When: Wednesday 18 October 12-1.00pm (AEST)

Sally Patfield, University of Newcastle
Kristina Sincock, University of Newcastle
Leanne Fray, University of Newcastle

Securing stable and well-paid employment has become increasingly difficult world-wide. In recent years, job insecurity has been further exacerbated by new global economic challenges. Particularly since the 2008 financial crisis, traditional full-time permanent positions of employment have given way to casual, part-time, or temporary work globally. This transition has had broad repercussions for young people, including generating impediments to first-time home ownership, with implications for marriage, family formation and social mobility.
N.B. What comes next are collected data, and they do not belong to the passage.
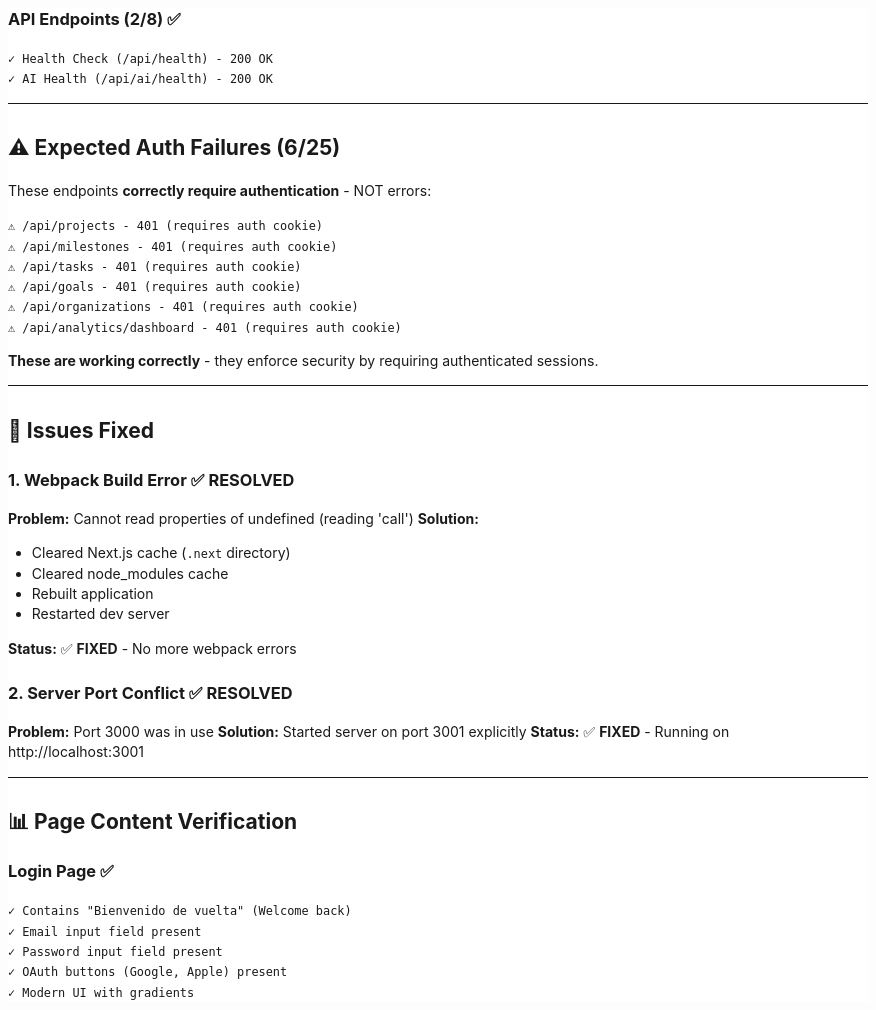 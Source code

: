 ### API Endpoints (2/8) ✅
```
✓ Health Check (/api/health) - 200 OK
✓ AI Health (/api/ai/health) - 200 OK
```

---

## ⚠️ Expected Auth Failures (6/25)

These endpoints **correctly require authentication** - NOT errors:

```
⚠ /api/projects - 401 (requires auth cookie)
⚠ /api/milestones - 401 (requires auth cookie)
⚠ /api/tasks - 401 (requires auth cookie)
⚠ /api/goals - 401 (requires auth cookie)
⚠ /api/organizations - 401 (requires auth cookie)
⚠ /api/analytics/dashboard - 401 (requires auth cookie)
```

**These are working correctly** - they enforce security by requiring authenticated sessions.

---

## 🔧 Issues Fixed

### 1. **Webpack Build Error** ✅ RESOLVED
**Problem:** Cannot read properties of undefined (reading 'call')
**Solution:**
- Cleared Next.js cache (`.next` directory)
- Cleared node_modules cache
- Rebuilt application
- Restarted dev server

**Status:** ✅ **FIXED** - No more webpack errors

### 2. **Server Port Conflict** ✅ RESOLVED
**Problem:** Port 3000 was in use
**Solution:** Started server on port 3001 explicitly
**Status:** ✅ **FIXED** - Running on http://localhost:3001

---

## 📊 Page Content Verification

### Login Page ✅
```html
✓ Contains "Bienvenido de vuelta" (Welcome back)
✓ Email input field present
✓ Password input field present
✓ OAuth buttons (Google, Apple) present
✓ Modern UI with gradients
```
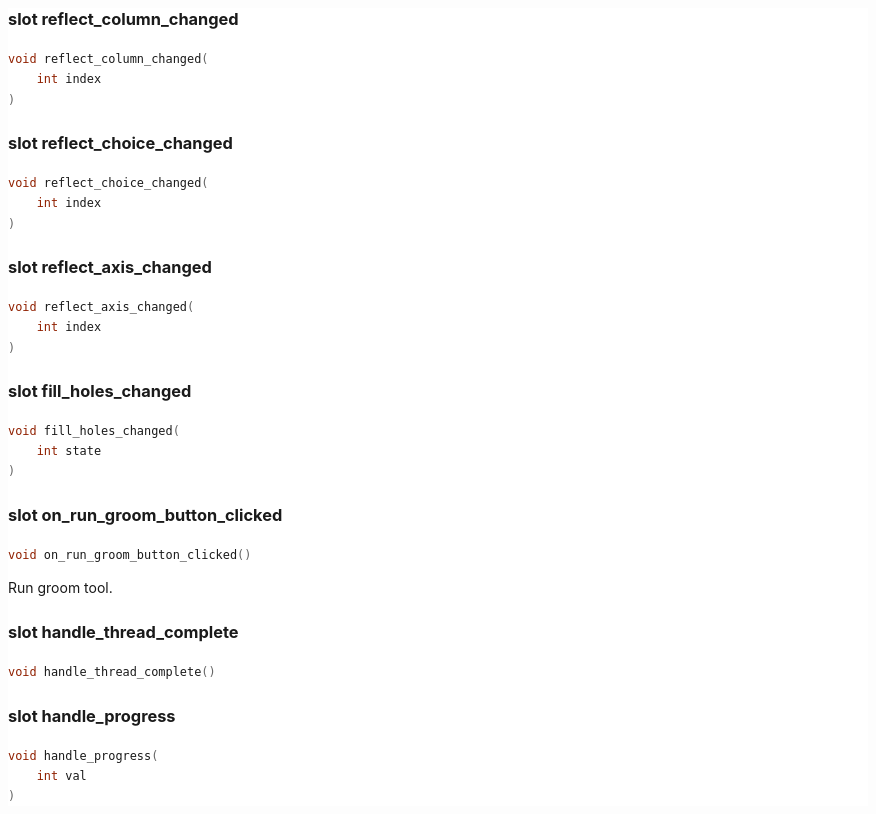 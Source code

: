 
### slot reflect_column_changed

```cpp
void reflect_column_changed(
    int index
)
```


### slot reflect_choice_changed

```cpp
void reflect_choice_changed(
    int index
)
```


### slot reflect_axis_changed

```cpp
void reflect_axis_changed(
    int index
)
```


### slot fill_holes_changed

```cpp
void fill_holes_changed(
    int state
)
```


### slot on_run_groom_button_clicked

```cpp
void on_run_groom_button_clicked()
```

Run groom tool. 

### slot handle_thread_complete

```cpp
void handle_thread_complete()
```


### slot handle_progress

```cpp
void handle_progress(
    int val
)
```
Concerned about current prospects for youth, we extended a study on school student aspirations by re-interviewing 21 young people about their educational and career outcomes and aspirations since leaving school one-to-five years prior. Questions focused on how participants are navigating their post-school transition into further study or employment. The interviews were thematically coded using a combination of inductive and deductive logic, with the analysis aimed at determining key equity issues that impacted participants’ ability to realise their educational and occupational aspirations. Results demonstrated a range of factors that impacted the participants’ trajectories, with the overwhelming pressure to attend university, the impact of mental ill-health, and the impact of COVID-19 on universities most prevalent. In this paper, we report on the former of these themes in detail. We found that these participants experienced immense pressure from their families, teachers, and communities to attend university, even if career aspirations did not require a degree. They spoke of being repeatedly told that university is key to securing the ‘good life’ and of other post-school pathways being derided. Concerningly, many of these participants faced uneven, fractured and sometimes difficult pathways through university, with a change of degree a common occurrence. This contrasted markedly with their peers who pursued vocational education, who spoke of more secure pathways and post-study jobs. Given evidence elsewhere that up to a third of students who enrol in university do not graduate and data showing that many young people with professional degrees struggle to find permanent work, we argue that the pressure on youth to attend university risks creating a generation disillusioned by false promises.